The required result is every line of the records that includes "Limited".

=== Begin Enclosure ===

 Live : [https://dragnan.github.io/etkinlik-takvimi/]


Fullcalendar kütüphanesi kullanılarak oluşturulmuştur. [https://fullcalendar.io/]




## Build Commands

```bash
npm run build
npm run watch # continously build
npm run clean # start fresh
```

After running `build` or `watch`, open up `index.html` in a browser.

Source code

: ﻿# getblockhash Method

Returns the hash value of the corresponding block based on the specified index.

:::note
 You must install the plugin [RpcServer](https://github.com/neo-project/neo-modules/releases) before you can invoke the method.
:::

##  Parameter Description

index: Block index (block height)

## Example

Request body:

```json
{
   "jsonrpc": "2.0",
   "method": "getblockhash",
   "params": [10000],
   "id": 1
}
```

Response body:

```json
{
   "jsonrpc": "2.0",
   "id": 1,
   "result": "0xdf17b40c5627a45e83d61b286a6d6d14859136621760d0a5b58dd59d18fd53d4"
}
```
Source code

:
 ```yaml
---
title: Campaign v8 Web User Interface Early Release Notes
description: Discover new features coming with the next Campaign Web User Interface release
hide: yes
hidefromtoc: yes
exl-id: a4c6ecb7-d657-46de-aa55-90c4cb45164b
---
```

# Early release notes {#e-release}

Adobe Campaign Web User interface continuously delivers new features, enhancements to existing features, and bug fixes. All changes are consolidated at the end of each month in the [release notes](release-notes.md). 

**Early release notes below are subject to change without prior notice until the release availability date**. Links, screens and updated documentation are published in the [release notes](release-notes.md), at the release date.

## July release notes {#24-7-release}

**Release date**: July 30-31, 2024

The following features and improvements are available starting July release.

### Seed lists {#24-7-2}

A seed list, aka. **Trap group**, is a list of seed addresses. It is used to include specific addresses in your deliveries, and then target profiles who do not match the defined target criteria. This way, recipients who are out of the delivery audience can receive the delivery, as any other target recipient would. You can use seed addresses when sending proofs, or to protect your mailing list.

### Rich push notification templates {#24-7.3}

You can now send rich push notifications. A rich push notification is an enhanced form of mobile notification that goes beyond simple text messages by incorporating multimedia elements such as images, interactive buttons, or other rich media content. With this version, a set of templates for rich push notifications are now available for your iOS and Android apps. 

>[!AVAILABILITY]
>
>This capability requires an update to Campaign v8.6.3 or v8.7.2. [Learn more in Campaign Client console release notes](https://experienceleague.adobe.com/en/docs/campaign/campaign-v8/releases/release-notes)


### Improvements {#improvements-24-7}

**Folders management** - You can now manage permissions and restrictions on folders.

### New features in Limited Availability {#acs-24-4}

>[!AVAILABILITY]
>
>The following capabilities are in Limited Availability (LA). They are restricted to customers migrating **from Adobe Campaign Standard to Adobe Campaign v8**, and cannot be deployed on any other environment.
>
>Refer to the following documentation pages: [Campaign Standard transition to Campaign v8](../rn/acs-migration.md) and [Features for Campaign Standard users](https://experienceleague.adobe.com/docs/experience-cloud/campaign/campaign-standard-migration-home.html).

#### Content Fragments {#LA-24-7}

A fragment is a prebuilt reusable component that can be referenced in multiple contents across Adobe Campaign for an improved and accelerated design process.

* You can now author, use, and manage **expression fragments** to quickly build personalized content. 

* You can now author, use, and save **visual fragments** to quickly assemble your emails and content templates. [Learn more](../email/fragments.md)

=== End Enclosure ===

• _ANSWER FOR THE TASK_:
### New features in Limited Availability {#acs-24-4}
>The following capabilities are in Limited Availability (LA). They are restricted to customers migrating **from Adobe Campaign Standard to Adobe Campaign v8**, and cannot be deployed on any other environment.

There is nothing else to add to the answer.